---------- RECORDS PROVIDED

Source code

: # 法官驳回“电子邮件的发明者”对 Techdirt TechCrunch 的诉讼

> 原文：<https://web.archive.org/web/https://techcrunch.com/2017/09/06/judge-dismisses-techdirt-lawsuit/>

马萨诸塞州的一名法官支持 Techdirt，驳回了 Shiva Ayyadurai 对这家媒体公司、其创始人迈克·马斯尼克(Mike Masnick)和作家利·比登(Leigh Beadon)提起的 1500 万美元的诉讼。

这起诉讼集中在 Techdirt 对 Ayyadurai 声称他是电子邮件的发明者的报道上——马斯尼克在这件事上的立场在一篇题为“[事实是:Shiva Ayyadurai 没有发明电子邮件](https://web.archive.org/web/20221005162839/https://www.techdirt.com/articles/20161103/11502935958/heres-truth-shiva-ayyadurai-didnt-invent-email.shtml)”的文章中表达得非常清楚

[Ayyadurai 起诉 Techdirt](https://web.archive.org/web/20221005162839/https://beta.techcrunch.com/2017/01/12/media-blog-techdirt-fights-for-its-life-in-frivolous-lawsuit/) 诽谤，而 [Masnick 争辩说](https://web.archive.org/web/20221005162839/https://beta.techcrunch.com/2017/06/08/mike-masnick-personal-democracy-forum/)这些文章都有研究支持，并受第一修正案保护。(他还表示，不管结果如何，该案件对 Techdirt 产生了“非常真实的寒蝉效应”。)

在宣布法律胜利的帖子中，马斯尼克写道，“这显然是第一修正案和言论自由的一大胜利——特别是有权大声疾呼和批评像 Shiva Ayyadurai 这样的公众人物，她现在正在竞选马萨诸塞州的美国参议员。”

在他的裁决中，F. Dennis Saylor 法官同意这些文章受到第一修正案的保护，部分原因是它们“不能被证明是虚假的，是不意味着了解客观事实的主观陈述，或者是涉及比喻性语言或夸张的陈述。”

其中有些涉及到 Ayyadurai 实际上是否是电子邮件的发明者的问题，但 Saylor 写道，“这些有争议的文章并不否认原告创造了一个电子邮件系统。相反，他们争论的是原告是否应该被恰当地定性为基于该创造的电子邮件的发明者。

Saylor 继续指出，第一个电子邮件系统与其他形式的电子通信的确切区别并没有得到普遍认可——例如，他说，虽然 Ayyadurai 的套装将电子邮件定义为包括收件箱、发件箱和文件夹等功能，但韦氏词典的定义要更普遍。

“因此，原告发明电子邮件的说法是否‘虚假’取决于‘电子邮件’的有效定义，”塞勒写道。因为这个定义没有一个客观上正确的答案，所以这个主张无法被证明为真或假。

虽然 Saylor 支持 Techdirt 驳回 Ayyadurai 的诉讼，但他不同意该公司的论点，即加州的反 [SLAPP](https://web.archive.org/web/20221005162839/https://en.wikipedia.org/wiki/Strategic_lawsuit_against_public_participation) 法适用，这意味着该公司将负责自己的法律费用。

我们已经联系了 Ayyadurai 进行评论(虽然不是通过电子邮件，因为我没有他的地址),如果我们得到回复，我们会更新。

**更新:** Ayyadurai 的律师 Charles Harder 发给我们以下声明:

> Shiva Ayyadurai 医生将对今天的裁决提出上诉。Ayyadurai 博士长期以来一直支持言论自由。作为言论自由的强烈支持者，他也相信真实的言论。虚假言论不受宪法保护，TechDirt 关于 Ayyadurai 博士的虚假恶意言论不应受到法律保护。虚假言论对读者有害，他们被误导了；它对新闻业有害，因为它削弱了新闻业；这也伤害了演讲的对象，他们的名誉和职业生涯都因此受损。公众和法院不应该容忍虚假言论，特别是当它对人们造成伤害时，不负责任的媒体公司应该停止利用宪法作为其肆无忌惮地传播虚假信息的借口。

--------------------

WHAT IS NEEDED
Once you find the line containing "其中有些涉及到 Ayyadurai 实际上是否是电子邮件的发明者的问题，但", copy it and every line after it through the end of the records, exactly and nothing else.

WORKED SOLUTION
其中有些涉及到 Ayyadurai 实际上是否是电子邮件的发明者的问题，但 Saylor 写道，“这些有争议的文章并不否认原告创造了一个电子邮件系统。相反，他们争论的是原告是否应该被恰当地定性为基于该创造的电子邮件的发明者。

Saylor 继续指出，第一个电子邮件系统与其他形式的电子通信的确切区别并没有得到普遍认可——例如，他说，虽然 Ayyadurai 的套装将电子邮件定义为包括收件箱、发件箱和文件夹等功能，但韦氏词典的定义要更普遍。

“因此，原告发明电子邮件的说法是否‘虚假’取决于‘电子邮件’的有效定义，”塞勒写道。因为这个定义没有一个客观上正确的答案，所以这个主张无法被证明为真或假。

虽然 Saylor 支持 Techdirt 驳回 Ayyadurai 的诉讼，但他不同意该公司的论点，即加州的反 [SLAPP](https://web.archive.org/web/20221005162839/https://en.wikipedia.org/wiki/Strategic_lawsuit_against_public_participation) 法适用，这意味着该公司将负责自己的法律费用。

我们已经联系了 Ayyadurai 进行评论(虽然不是通过电子邮件，因为我没有他的地址),如果我们得到回复，我们会更新。

**更新:** Ayyadurai 的律师 Charles Harder 发给我们以下声明:

> Shiva Ayyadurai 医生将对今天的裁决提出上诉。Ayyadurai 博士长期以来一直支持言论自由。作为言论自由的强烈支持者，他也相信真实的言论。虚假言论不受宪法保护，TechDirt 关于 Ayyadurai 博士的虚假恶意言论不应受到法律保护。虚假言论对读者有害，他们被误导了；它对新闻业有害，因为它削弱了新闻业；这也伤害了演讲的对象，他们的名誉和职业生涯都因此受损。公众和法院不应该容忍虚假言论，特别是当它对人们造成伤害时，不负责任的媒体公司应该停止利用宪法作为其肆无忌惮地传播虚假信息的借口。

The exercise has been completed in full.